* **What this task involves**:
Among the records that follow, find each line holding the word "print" and copy it.

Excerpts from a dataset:
□ □ □ □
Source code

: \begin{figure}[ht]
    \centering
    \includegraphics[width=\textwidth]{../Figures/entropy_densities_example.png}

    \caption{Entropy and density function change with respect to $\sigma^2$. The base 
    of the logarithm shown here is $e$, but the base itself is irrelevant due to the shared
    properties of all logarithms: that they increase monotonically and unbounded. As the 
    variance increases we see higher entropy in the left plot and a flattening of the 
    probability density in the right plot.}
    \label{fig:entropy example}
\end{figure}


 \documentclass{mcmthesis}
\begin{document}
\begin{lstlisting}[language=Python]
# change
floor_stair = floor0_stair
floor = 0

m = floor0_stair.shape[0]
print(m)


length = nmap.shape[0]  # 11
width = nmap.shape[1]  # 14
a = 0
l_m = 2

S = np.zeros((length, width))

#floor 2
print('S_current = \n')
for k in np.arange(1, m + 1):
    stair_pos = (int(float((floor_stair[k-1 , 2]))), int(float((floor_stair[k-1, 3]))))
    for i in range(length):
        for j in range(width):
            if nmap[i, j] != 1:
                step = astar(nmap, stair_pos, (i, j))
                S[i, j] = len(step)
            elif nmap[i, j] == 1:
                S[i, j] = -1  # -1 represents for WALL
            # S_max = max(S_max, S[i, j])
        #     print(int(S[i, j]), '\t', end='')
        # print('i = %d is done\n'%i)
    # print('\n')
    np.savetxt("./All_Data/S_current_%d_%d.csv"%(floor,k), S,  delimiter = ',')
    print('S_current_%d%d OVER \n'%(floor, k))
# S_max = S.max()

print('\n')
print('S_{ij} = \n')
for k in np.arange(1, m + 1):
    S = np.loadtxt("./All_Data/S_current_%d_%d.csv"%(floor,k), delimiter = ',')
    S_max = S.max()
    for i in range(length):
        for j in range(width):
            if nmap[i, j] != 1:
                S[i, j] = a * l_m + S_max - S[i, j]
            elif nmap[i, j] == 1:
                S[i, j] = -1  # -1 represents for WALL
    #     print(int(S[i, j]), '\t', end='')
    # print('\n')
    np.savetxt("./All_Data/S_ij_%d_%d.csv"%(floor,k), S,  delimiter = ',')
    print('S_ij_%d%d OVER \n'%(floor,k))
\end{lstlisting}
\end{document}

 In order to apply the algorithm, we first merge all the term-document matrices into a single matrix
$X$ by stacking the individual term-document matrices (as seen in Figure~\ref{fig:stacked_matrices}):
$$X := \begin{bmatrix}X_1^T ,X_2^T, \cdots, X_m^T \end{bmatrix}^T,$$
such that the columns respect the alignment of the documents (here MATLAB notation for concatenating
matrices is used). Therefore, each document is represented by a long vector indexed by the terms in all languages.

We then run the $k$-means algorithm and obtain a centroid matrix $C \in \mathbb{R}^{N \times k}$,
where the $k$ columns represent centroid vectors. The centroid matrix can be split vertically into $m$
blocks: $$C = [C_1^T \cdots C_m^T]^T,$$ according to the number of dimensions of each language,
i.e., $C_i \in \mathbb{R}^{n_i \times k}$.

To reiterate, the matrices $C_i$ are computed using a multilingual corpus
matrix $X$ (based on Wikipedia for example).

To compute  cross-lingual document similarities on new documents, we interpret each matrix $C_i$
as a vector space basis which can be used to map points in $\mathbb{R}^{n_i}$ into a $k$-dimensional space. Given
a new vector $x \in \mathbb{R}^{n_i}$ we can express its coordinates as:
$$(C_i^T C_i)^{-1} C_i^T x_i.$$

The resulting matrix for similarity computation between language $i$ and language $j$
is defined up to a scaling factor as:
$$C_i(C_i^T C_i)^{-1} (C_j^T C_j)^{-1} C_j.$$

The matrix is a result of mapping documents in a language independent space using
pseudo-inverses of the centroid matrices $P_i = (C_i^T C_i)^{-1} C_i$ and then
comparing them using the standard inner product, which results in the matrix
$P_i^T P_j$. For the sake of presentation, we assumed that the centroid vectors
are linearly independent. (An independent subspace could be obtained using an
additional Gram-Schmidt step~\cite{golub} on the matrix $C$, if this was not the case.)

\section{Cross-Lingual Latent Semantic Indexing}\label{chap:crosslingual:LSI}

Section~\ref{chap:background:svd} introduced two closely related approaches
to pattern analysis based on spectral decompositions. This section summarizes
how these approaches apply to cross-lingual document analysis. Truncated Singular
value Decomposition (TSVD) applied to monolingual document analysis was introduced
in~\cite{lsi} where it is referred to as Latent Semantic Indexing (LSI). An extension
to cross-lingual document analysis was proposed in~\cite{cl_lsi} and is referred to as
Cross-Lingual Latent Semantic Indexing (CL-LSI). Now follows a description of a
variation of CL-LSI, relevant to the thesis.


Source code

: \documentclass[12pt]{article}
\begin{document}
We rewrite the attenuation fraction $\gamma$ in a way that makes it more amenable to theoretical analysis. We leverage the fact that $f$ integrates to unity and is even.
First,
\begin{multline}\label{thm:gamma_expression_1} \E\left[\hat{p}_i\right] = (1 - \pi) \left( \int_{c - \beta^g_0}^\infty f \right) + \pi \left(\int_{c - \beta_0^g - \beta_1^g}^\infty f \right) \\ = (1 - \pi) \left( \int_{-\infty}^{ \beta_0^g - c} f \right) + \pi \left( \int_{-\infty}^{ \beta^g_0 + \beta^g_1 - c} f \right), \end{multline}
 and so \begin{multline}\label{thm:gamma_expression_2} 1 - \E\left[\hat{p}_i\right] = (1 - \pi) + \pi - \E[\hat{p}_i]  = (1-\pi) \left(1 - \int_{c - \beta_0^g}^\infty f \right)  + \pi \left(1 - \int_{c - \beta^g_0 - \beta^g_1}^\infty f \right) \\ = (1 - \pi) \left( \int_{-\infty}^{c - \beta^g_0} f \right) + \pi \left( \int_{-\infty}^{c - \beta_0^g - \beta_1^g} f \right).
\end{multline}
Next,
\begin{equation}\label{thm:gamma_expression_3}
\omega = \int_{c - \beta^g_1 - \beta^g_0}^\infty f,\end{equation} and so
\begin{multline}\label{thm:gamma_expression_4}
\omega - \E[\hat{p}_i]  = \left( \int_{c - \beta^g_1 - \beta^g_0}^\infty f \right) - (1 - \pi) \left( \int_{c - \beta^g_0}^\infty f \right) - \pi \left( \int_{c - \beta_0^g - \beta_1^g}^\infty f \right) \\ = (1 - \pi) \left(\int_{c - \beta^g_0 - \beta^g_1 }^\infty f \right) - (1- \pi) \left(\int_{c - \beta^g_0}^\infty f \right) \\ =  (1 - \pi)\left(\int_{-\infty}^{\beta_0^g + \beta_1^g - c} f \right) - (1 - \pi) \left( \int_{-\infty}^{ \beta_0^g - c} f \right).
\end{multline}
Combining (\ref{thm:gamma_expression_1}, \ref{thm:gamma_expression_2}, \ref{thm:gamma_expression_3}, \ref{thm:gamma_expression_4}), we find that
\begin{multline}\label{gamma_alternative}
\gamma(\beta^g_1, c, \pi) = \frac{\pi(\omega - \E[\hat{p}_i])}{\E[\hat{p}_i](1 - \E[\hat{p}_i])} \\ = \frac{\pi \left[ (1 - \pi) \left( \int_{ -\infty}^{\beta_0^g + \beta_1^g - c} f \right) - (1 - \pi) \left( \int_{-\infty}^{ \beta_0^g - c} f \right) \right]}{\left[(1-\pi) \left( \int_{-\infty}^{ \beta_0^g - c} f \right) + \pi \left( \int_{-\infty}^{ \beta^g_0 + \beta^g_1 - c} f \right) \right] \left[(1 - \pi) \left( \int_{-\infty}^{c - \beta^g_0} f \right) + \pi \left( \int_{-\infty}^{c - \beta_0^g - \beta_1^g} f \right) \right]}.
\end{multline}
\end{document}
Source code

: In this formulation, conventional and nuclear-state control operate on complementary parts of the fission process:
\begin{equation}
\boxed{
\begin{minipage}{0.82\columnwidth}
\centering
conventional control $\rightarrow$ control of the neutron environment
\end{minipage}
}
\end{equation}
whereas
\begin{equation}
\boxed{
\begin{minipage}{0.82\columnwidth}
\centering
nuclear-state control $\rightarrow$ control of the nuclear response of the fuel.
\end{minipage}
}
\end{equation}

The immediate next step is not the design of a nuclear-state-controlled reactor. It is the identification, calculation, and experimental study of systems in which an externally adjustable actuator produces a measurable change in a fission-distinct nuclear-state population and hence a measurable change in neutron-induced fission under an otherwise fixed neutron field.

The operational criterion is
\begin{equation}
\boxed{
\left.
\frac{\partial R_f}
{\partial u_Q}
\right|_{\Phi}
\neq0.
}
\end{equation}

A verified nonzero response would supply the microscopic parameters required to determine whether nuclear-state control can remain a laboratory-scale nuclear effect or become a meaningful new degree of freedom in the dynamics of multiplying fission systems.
□ □ □ □
* **Worked solution**:
print(m)
print('S_current = \n')
        #     print(int(S[i, j]), '\t', end='')
        # print('i = %d is done\n'%i)
    # print('\n')
    print('S_current_%d%d OVER \n'%(floor, k))
print('\n')
print('S_{ij} = \n')
    #     print(int(S[i, j]), '\t', end='')
    # print('\n')
    print('S_ij_%d%d OVER \n'%(floor,k))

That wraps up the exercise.